B. a. Par acte expédié le 14 février 2022 au greffe de la Cour de justice, A______ forme appel contre ce jugement, dont il sollicite l'annulation et conclut à ce que la Cour constate l'inefficacité, respectivement annule, les congés notifiés le 2 février 2021 pour le 31 mars 2021 s'agissant de l'appartement de 4 pièces au 2ème étage de l'immeuble sis route 2______ no. ______, [code postal] C______ et de la place de parking extérieure n° 3______ et, subsidiairement, renvoie la cause au Tribunal pour complément d'instruction et nouvelle décision, ordonne la production des procès-verbaux relatifs à la décision de résiliation des baux par la bailleresse et l'audition des témoins D______ et E______.

b. Dans sa réponse du 17 mars 2022, SOCIETE COOPERATIVE D'HABITATIONS B______ conclut à la confirmation du jugement entrepris.

c. A______ a répliqué le 8 avril 2022 et SOCIETE COOPERATIVE D'HABITATIONS B______ a dupliqué le 3 mai 2022, les parties persistant dans leurs conclusions respectives.

d. Les parties ont été avisées le 4 mai 2022 par le greffe de la Cour de ce que la cause était gardée à juger.
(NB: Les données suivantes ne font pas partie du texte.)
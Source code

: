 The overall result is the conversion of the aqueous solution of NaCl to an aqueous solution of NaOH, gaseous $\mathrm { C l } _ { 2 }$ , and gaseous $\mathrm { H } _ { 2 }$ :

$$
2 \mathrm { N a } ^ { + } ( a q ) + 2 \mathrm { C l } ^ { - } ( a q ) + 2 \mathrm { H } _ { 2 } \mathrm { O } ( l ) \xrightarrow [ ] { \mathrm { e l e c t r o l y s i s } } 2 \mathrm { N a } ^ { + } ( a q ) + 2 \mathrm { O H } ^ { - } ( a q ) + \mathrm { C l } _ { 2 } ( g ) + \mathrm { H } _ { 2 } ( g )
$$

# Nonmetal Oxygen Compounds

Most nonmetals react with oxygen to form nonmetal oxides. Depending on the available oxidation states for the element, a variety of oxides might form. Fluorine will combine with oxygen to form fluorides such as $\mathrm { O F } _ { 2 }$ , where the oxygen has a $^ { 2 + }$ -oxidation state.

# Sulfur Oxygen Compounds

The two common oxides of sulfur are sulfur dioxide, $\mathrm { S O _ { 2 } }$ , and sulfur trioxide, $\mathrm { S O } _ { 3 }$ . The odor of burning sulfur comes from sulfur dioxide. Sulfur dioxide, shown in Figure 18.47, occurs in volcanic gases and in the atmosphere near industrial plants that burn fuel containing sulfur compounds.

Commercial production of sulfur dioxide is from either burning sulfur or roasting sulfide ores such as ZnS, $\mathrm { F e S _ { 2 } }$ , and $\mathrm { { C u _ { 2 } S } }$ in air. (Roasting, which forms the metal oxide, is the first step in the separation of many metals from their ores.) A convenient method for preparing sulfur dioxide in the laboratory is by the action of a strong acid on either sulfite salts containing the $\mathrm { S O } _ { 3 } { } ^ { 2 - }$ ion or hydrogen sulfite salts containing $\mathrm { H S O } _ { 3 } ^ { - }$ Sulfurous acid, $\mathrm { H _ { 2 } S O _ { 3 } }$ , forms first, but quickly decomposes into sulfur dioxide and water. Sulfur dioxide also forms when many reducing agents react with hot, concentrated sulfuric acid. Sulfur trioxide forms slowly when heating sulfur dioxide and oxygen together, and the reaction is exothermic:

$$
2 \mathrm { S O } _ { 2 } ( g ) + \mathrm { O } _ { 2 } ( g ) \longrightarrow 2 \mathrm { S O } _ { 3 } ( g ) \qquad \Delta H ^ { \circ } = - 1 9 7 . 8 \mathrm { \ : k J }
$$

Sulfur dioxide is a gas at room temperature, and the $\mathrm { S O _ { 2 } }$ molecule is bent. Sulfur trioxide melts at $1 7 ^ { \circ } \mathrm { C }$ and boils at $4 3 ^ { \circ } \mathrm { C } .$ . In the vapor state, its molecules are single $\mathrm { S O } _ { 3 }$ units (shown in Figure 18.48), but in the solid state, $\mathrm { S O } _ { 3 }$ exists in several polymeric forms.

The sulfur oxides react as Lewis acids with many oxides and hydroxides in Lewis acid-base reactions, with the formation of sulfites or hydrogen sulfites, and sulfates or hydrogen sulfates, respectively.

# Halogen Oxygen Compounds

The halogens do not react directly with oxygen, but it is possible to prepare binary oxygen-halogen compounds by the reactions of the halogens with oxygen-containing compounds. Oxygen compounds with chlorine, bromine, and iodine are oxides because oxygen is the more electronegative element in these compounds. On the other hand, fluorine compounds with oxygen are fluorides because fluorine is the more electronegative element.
C. Les éléments suivants résultent de la procédure :

a. Le 27 septembre 2011, SOCIETE COOPERATIVE D'HABITATIONS B______, propriétaire, d'une part, et A______ et F______, locataires, d'autre part, ont conclu un contrat de bail à loyer portant sur la location d'un appartement de 4 pièces n° 1______ situé au 2ème étage de l'immeuble sis route 2______ no. ______ à C______.
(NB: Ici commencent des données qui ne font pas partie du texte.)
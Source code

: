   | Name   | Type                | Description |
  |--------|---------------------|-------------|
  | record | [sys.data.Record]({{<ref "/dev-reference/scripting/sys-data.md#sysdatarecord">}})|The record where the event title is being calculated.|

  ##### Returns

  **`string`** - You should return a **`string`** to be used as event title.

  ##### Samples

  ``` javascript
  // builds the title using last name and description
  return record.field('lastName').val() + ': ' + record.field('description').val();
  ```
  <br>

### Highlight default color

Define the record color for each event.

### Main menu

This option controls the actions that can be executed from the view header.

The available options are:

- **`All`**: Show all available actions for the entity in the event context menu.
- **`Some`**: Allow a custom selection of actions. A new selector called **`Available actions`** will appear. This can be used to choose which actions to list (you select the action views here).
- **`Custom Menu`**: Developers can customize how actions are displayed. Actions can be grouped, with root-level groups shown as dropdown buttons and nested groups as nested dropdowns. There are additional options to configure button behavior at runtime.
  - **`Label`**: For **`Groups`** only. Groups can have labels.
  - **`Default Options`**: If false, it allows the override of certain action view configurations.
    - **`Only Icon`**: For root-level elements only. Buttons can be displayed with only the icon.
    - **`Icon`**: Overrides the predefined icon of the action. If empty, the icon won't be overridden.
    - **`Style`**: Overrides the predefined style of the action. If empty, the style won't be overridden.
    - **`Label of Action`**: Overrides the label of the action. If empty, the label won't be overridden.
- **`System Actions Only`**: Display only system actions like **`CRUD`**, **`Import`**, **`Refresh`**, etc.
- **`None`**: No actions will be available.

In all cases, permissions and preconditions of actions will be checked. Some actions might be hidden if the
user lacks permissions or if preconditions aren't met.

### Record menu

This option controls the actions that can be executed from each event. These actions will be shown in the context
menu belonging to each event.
Les locaux étaient destinés à l'usage d'habitation et avaient pour dépendance une cave.

Le contrat a été conclu pour une durée initiale d'une année et quinze jours, du 16 octobre 2011 au 31 octobre 2012, renouvelable ensuite tacitement d'année en année.

Le loyer annuel, charges non comprises, a été fixé en dernier lieu à 9'216 fr., à partir du 1er juillet 2014.

Le montant des parts sociales à verser par les locataires s'élevait à 8'800 fr.

b. Par contrat du même jour, les locataires ont également pris à bail un emplacement de parking extérieur n° 3______, dont le loyer s'élevait à 396 fr. par année.

Le contrat a été conclu pour une durée initiale d'une année et quinze jours, du 16 octobre 2011 au 31 octobre 2012, renouvelable tacitement d'année en année. Le préavis de résiliation était de trois mois.

c. En application de l'article 8 des statuts de la SOCIETE COOPERATIVE D'HABITATIONS B______, la qualité de membre de la Société coopérative se perd, pour les personnes physiques, par le décès, la démission ou l'exclusion et, pour les personnes morales, par la démission, l'exclusion ou leur dissolution. La qualité de membre est liée à un bail portant sur un logement de la coopérative. La résiliation du bail à loyer implique la perte de la qualité de membre.

L'exclusion peut être prononcée par le Conseil d'administration à la majorité des deux tiers des voix émises à l'égard de tout membre dont les agissements nuisent aux intérêts de la Société, qui ne se soumet pas aux statuts et règlements intérieurs ou de la maison, qui, par la moralité ou sa conduite, trouble d'une manière réitérée l'ordre public ou nuit aux relations de bon voisinage et à l'occupation normale des locaux ou qui ne tient pas ses engagements financiers envers la Société. Demeure réservé un droit de recours à l'Assemblée générale et au juge (art. 11 des statuts).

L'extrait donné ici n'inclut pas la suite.